GOAL OF THE EXERCISE » Show, from the records below, all lines that contain the word "corpus".

--

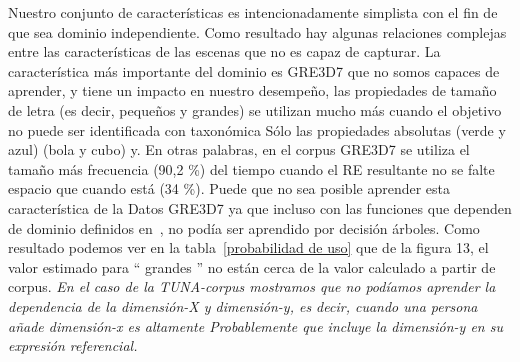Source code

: 

Nuestro conjunto de caracter\'{i}sticas es intencionadamente simplista con el fin de que sea
dominio independiente. Como resultado hay algunas relaciones complejas
entre las caracter\'{i}sticas de las escenas que no es capaz de
capturar. La caracter\'{i}stica m\'as importante del dominio es GRE3D7
que no somos capaces de aprender, y tiene un impacto en nuestro desempe\~no,
las propiedades de tama\~no de letra (es decir, peque\~nos y grandes) se utilizan mucho
m\'as cuando el objetivo no puede ser identificada con taxon\'omica
S\'olo las propiedades absolutas (verde y azul) (bola y cubo) y. En
otras palabras, en el corpus GRE3D7 se utiliza el tama\~no m\'as frecuencia (90,2 \%)
del tiempo cuando el RE resultante no se falte espacio que cuando est\'a
(34 \%). Puede que no sea posible aprender esta caracter\'{i}stica de la
Datos GRE3D7 ya que incluso con las funciones que dependen de dominio definidos
en~\cite[Cap\'{i}tulo 6] {viet:gene11}, no pod\'{i}a ser aprendido por decisi\'on
\'arboles. Como resultado podemos ver en la tabla~\ref{probabilidad de uso} que
de la figura 13, el valor estimado para `` grandes '' no est\'an cerca de la
valor calculado a partir de corpus. \textit{En el caso de la TUNA-corpus
  mostramos que no pod\'{i}amos aprender la dependencia de la dimensi\'on-X y
  dimensi\'on-y, es decir, cuando una persona a\~nade dimensi\'on-x es altamente
  Probablemente que incluye la dimensi\'on-y en su expresi\'on referencial.}

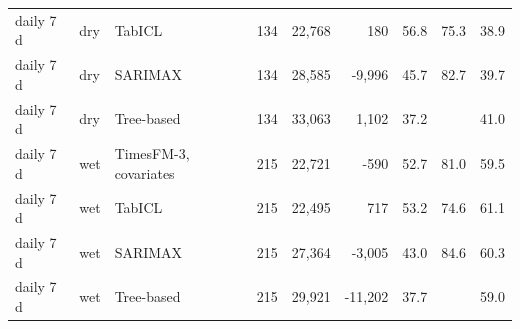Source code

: \begin{tabular}{lllrrrrrr}
daily 7 d & dry & TabICL & 134 & 22,768 & 180 & 56.8 & 75.3 & 38.9 \\
daily 7 d & dry & SARIMAX & 134 & 28,585 & -9,996 & 45.7 & 82.7 & 39.7 \\
daily 7 d & dry & Tree-based & 134 & 33,063 & 1,102 & 37.2 &  & 41.0 \\
daily 7 d & wet & TimesFM-3, covariates & 215 & 22,721 & -590 & 52.7 & 81.0 & 59.5 \\
daily 7 d & wet & TabICL & 215 & 22,495 & 717 & 53.2 & 74.6 & 61.1 \\
daily 7 d & wet & SARIMAX & 215 & 27,364 & -3,005 & 43.0 & 84.6 & 60.3 \\
daily 7 d & wet & Tree-based & 215 & 29,921 & -11,202 & 37.7 &  & 59.0 \\
\bottomrule
\end{tabular}
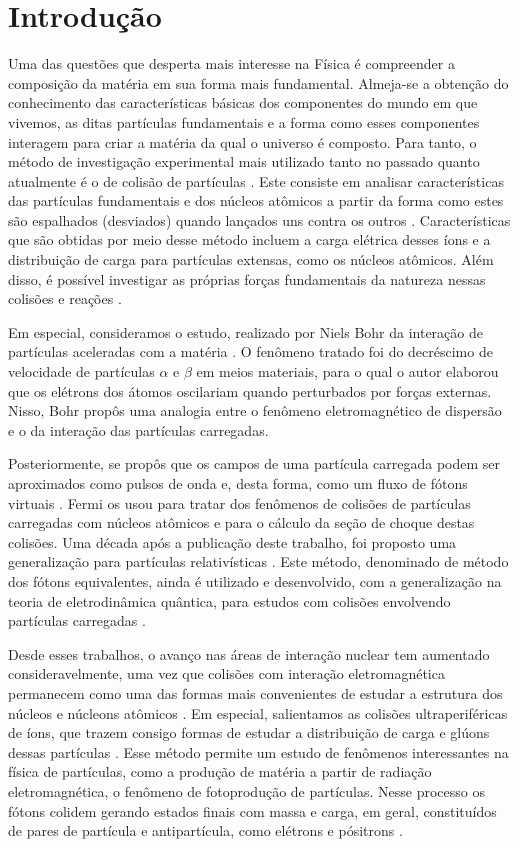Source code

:\chapter{Introdução}

Uma das questões que desperta mais interesse na Física é compreender a
composição da matéria em sua forma mais fundamental.  Almeja-se a obtenção do
conhecimento das características básicas dos componentes do mundo em que
vivemos, as ditas partículas fundamentais e a forma como esses componentes
interagem para criar a matéria da qual o universo é composto. Para tanto, o
método de investigação experimental mais utilizado tanto no passado quanto
atualmente é o de colisão de partículas \cite{griffiths_particle}. Este
consiste em analisar características das partículas fundamentais e dos núcleos
atômicos a partir da forma como estes são espalhados (desviados) quando
lançados uns contra os outros \cite{thomson_particle}.  Características que são
obtidas por meio desse método incluem a carga elétrica desses íons e a
distribuição de carga para partículas extensas, como os núcleos atômicos. Além
disso, é possível investigar as próprias forças fundamentais da natureza nessas
colisões e reações \cite{griffiths_particle}.

Em especial, consideramos o estudo, realizado por Niels Bohr da interação de
partículas aceleradas com a matéria \cite{bohr1913}. O fenômeno tratado foi do
decréscimo de velocidade de partículas $\alpha$ e $\beta$ em meios materiais,
para o qual o autor elaborou que os elétrons dos átomos oscilariam quando
perturbados por forças externas. Nisso, Bohr propôs uma analogia entre o
fenômeno eletromagnético de dispersão e o da interação das partículas
carregadas.

Posteriormente, se propôs que os campos de uma partícula carregada podem ser
aproximados como pulsos de onda e, desta forma, como um fluxo de fótons
virtuais \cite{Fermi1924}. Fermi os usou para tratar dos fenômenos de colisões
de partículas carregadas com núcleos atômicos e para o cálculo da seção de
choque destas colisões. Uma década após a publicação deste trabalho, foi
proposto uma generalização para partículas relativísticas \cite{williams1933}.
Este método, denominado de método dos fótons equivalentes, ainda é utilizado e
desenvolvido, com a generalização na teoria de eletrodinâmica quântica, para
estudos com colisões envolvendo partículas carregadas \cite{BALTZ20081}.

Desde esses trabalhos, o avanço nas áreas de interação nuclear tem aumentado
consideravelmente, uma vez que colisões com interação eletromagnética
permanecem como uma das formas mais convenientes de estudar a estrutura dos
núcleos e núcleons atômicos \cite{harland-lang2023}. Em especial, salientamos
as colisões ultraperiféricas de íons, que trazem consigo formas de estudar a
distribuição de carga e glúons dessas partículas \cite{bertulani2005}. Esse
método permite um estudo de fenômenos interessantes na física de partículas,
como a produção de matéria a partir de radiação eletromagnética, o fenômeno de
fotoprodução de partículas. Nesse processo os fótons colidem gerando estados
finais com massa e carga, em geral, constituídos de pares de partícula e
antipartícula, como elétrons e pósitrons \cite{Gerhard_Baur_1998}.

--

RESPONSE TO THIS EXERCISE »
otras palabras, en el corpus GRE3D7 se utiliza el tama\~no m\'as frecuencia (90,2 \%)
valor calculado a partir de corpus. \textit{En el caso de la TUNA-corpus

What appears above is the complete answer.